CHICAGO, June 25 (Xinhua) -- Researchers at the University of Chicago (UChicago) have developed a pioneering new method of solar-driven distillation or solar steam generation to successfully distill small batches of purified water.
But they are still searching for a way to do it on a large scale, said a news release posted on the university's website on Tuesday.
The researchers used a porphyrin covalent organic framework (POF), a newly discovered class of materials, in the new method. POFs can grow uniformly on the surface of a variety of materials with different levels of porosity, and they show high performance for water evaporation.
In the lab, POFs successfully grew on the inner and outer surfaces of every tested material. And every template showed favorable photothermal properties, indicating that POF-based materials are promising candidates for solar steam generation. The POF membrane was able to capture more than 95 percent of light across the majority of the spectrum of sunlight.
The ability of POFs to grow on many types of materials makes them easily adaptable for use with locally available materials. This versatility, coupled with the easy, one-step fabrication process, could make the method practical for large-scale production.

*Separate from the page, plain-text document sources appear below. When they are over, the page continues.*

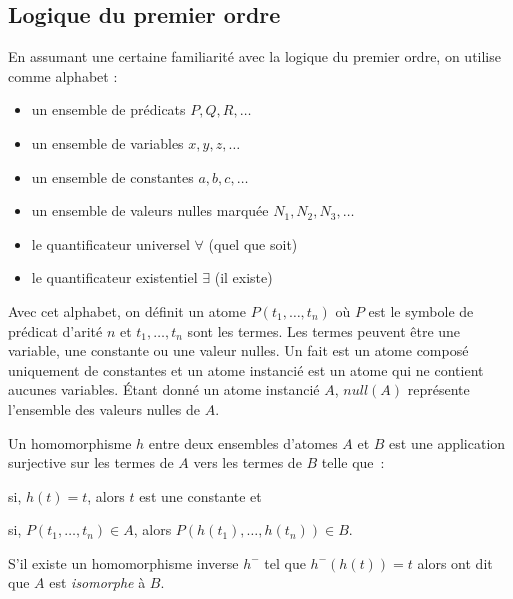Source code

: \subsection{Logique du premier ordre}

En assumant une certaine familiarité avec la logique du premier ordre, on utilise comme alphabet :
\begin{itemize}
    \item un ensemble de prédicats $P, Q, R, \dots$
    \item un ensemble de variables $x, y, z, \dots$
    \item un ensemble de constantes $a, b, c, \dots$
    \item un ensemble de valeurs nulles marquée $N_1, N_2, N_3, \dots$
    \item le quantificateur universel $\forall$ (quel que soit)
    \item le quantificateur existentiel $\exists$ (il existe)
\end{itemize}
Avec cet alphabet, on définit un atome $P(t_1, \dots, t_n)$ où $P$ est le symbole de prédicat d'arité $n$ et $t_1, \dots, t_n$ sont les termes.
Les termes peuvent être une variable, une constante ou une valeur nulles.
Un fait est un atome composé uniquement de constantes et un atome instancié est un atome qui ne contient aucunes variables.
Étant donné un atome instancié $A$, $null(A)$ représente l'ensemble des valeurs nulles de $A$.

Un homomorphisme $h$ entre deux ensembles d'atomes $A$ et $B$ est une application surjective sur les termes de $A$ vers les termes de $B$ telle que :
\begin{enumerate*}[label=(\roman*)]
    \item si, $h(t) = t$, alors $t$ est une constante et
    \item si, $P(t_1, \dots, t_n) \in A$, alors $P(h(t_1), \dots, h(t_n)) \in B$.
\end{enumerate*}
S'il existe un homomorphisme inverse $h^-$ tel que $h^-(h(t)) = t$ alors ont dit que $A$ est \textit{isomorphe} à $B$.

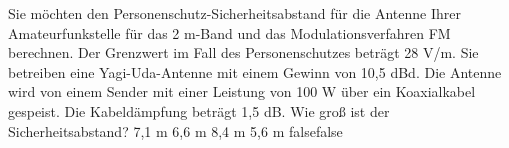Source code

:     {Sie möchten den Personenschutz-Sicherheitsabstand für die Antenne Ihrer Amateurfunkstelle für das 2 m-Band und das Modulationsverfahren FM berechnen. Der Grenzwert im Fall des Personenschutzes beträgt 28 V/m. Sie betreiben eine Yagi-Uda-Antenne mit einem Gewinn von 10,5 dBd. Die Antenne wird von einem Sender mit einer Leistung von 100 W über ein Koaxialkabel gespeist. Die Kabeldämpfung beträgt 1,5 dB. Wie groß ist der Sicherheitsabstand?}
    {7,1 m}
    {6,6 m}
    {8,4 m}
    {5,6 m}
    {false}{false}
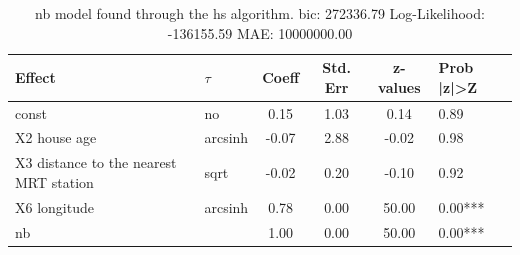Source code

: \begin{table}
	\caption{nb model found through the hs algorithm. bic: 272336.79 Log-Likelihood: -136155.59 MAE: 10000000.00}
	\begin{center}
		\begin{tabular}{|l|l|c|c|c|l|}
			\hline
			Effect & $\tau$ & Coeff & Std. Err & z-values & Prob |z|>Z \\
			\hline
			const & no & 0.15 & 1.03 & 0.14 & 0.89 \\
			\hline
			X2 house age & arcsinh & -0.07 & 2.88 & -0.02 & 0.98 \\
			\hline
			X3 distance to the nearest MRT station & sqrt & -0.02 & 0.20 & -0.10 & 0.92 \\
			\hline
			X6 longitude & arcsinh & 0.78 & 0.00 & 50.00 & 0.00*** \\
			\hline
			nb &  & 1.00 & 0.00 & 50.00 & 0.00*** \\
			\hline
		\end{tabular}
	\end{center}
\end{table}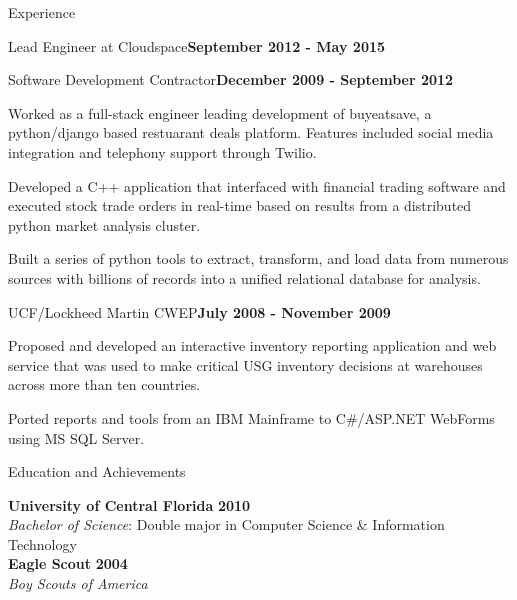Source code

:\documentclass{resume} %
\begin{document}
\begin{rSection}{Experience}
\begin{rSubsection}{Lead Engineer at Cloudspace}{\bf September 2012 - May 2015}{}{}
\end{rSubsection}


\begin{rSubsection}{Software Development Contractor}{\bf December 2009 - September 2012}{}{}

\item Worked as a full-stack engineer leading development of buyeatsave, a python/django based restuarant deals platform.  Features included social media integration and telephony support through Twilio.
\item Developed a C++ application that interfaced with financial trading software and executed stock trade orders in real-time based on results from a distributed python market analysis cluster.
\item Built a series of python tools to extract, transform, and load data from numerous sources with billions of records into a unified relational database for analysis.


\end{rSubsection}


\begin{rSubsection}{UCF/Lockheed Martin CWEP}{\bf July 2008 - November 2009}{}{}

\item Proposed and developed an interactive inventory reporting application and web service that was used to make critical USG inventory decisions at warehouses across more than ten countries.
\item Ported reports and tools from an IBM Mainframe to C\#/ASP.NET WebForms using MS SQL Server.

\end{rSubsection}


\end{rSection}


\begin{rSection}{Education and Achievements}

{\bf University of Central Florida} \hfill {\bf 2010} \\ 
{\it Bachelor of Science}: Double major in Computer Science \& Information Technology \\
{\bf Eagle Scout} \hfill {\bf 2004} \\ 
{\it Boy Scouts of America} \\
\end{rSection}
\end{document}
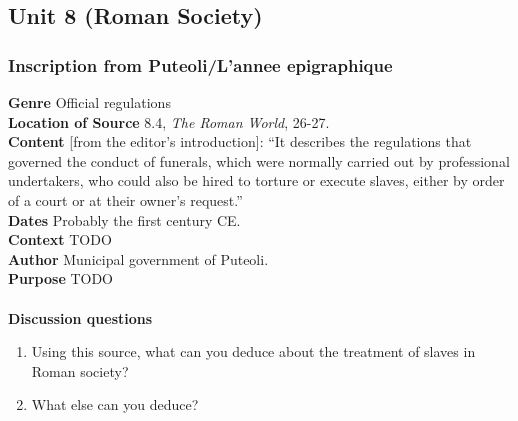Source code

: \documentclass{article}
\begin{document}
\subsection*{Unit 8 (Roman Society)}
\subsubsection*{Inscription from Puteoli/L’annee epigraphique}
\textbf{Genre}
Official regulations \\
\textbf{Location of Source}
8.4, \textit{The Roman World}, 26-27. \\
\textbf{Content}
[from the editor’s introduction]: “It describes the regulations that governed the conduct of funerals, which were normally carried out by professional undertakers, who could also be hired to torture or execute slaves, either by order of a court or at their owner’s request.” \\
\textbf{Dates}
Probably the first century CE. \\
\textbf{Context}
TODO \\
\textbf{Author}
Municipal government of Puteoli. \\
\textbf{Purpose}
TODO \\
\\
\textbf{Discussion questions}
\begin{enumerate}
  \item Using this source, what can you deduce about the treatment of slaves in Roman society?
  \item What else can you deduce?
\end{enumerate}
\end{document}
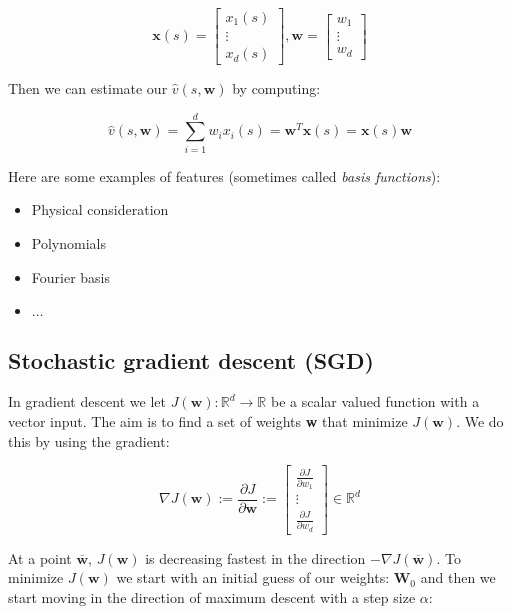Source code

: 	\begin{equation}
		\textbf{x}(s) = \begin{bmatrix} x_1(s) \\ \vdots \\ x_d(s) \end{bmatrix}, \textbf{w} = \begin{bmatrix} w_1 \\ \vdots \\ w_d \end{bmatrix}
	\end{equation}

Then we can estimate our $\hat{v}(s,\textbf{w})$ by computing:

	\begin{equation}
		\hat{v}(s, \textbf{w}) = \sum_{i=1}^{d}w_ix_i(s) = \textbf{w}^{T}\textbf{x}(s) = \textbf{x}(s)\textbf{w}
	\end{equation}

Here are some examples of features (sometimes called \emph{basis functions}):

\begin{itemize}
	\item Physical consideration
	\item Polynomials
	\item Fourier basis
	\item $\ldots$
\end{itemize}

\subsection{Stochastic gradient descent (SGD)}
In gradient descent we let $J(\textbf{w}): \mathbb{R}^{d} \rightarrow \mathbb{R}$ be a scalar valued function with a vector input. The aim is to find a set of weights \textbf{w} that minimize $J(\textbf{w})$. We do this by using the gradient:

	\begin{equation}
		\nabla J(\textbf{w}) := \frac{\partial J} {\partial \textbf{w}} := \begin{bmatrix} \frac{\partial J} {\partial w_1} \\ \vdots \\ \frac{\partial J} {\partial w_d}   \end{bmatrix} \in \mathbb{R}^{d}
	\end{equation}

At a point $\overline{\textbf{w}}$, $J(\textbf{w})$ is decreasing fastest in the direction $- \nabla J(\overline{\textbf{w}})$. To minimize $J(\textbf{w})$ we start with an initial guess of our weights: $\textbf{W}_0$ and then we start moving in the direction of maximum descent with a step size $\alpha$: 

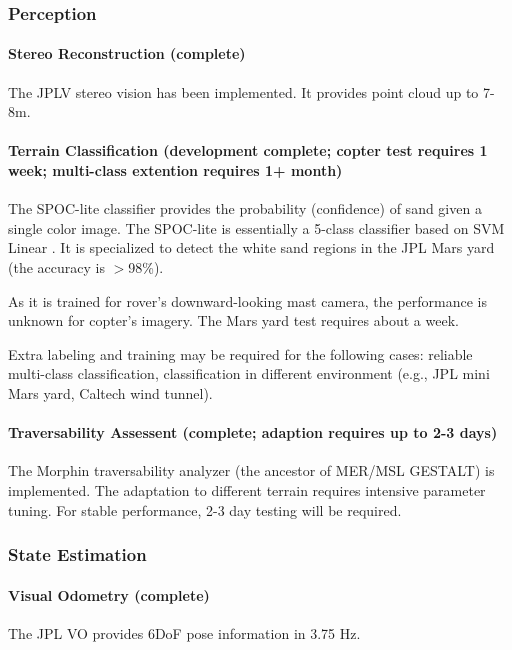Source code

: \documentclass[conference]{IEEEtran}
\newcommand{\done}[1]{{\color{gray} #1}}
\begin{document}
\subsubsection{Perception}

\paragraph{Stereo Reconstruction (complete)}
\done{
The JPLV stereo vision has been implemented. It provides point cloud up to 7-8m. 
}

\paragraph{Terrain Classification (development complete; copter test requires 1 week; multi-class extention requires 1+ month)}
The SPOC-lite classifier provides the probability (confidence) of sand given a single color image. The SPOC-lite is essentially a 5-class classifier based on SVM Linear \cite{liblinear}. It is specialized to detect the white sand regions in the JPL Mars yard (the accuracy is $>$98\%).

As it is trained for rover's downward-looking mast camera, the performance is unknown for copter's imagery. The Mars yard test requires about a week. 

Extra labeling and training may be required for the following cases: reliable multi-class classification, classification in different environment (e.g., JPL mini Mars yard, Caltech wind tunnel). 


\paragraph{Traversability Assessent (complete; adaption requires up to 2-3 days)}
\done{
The Morphin traversability analyzer (the ancestor of MER/MSL GESTALT) is implemented. The adaptation to different terrain requires intensive parameter tuning. For stable performance, 2-3 day testing will be required.
}


\subsubsection{State Estimation}

\paragraph{Visual Odometry (complete)}
\done{
The JPL VO provides 6DoF pose information in 3.75 Hz. 
}
\end{document}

The POF-based approach proved highly effective in a lab setting, and the researchers plan to conduct further experiments outside the lab to observe the practical performance of POFs.
And they suggest POFs could help drive the sustainable water purification systems of the future.
"POF-based interface engineering design shows promise for large-scale purification methods, and it could also be used for desalination, wastewater treatment and beyond," said Zijing Xia, a graduate student at UChicago Pritzker Molecular Engineering and lead author of the research.
The results of the innovative work have been published in the journal Advanced Materials Interfaces.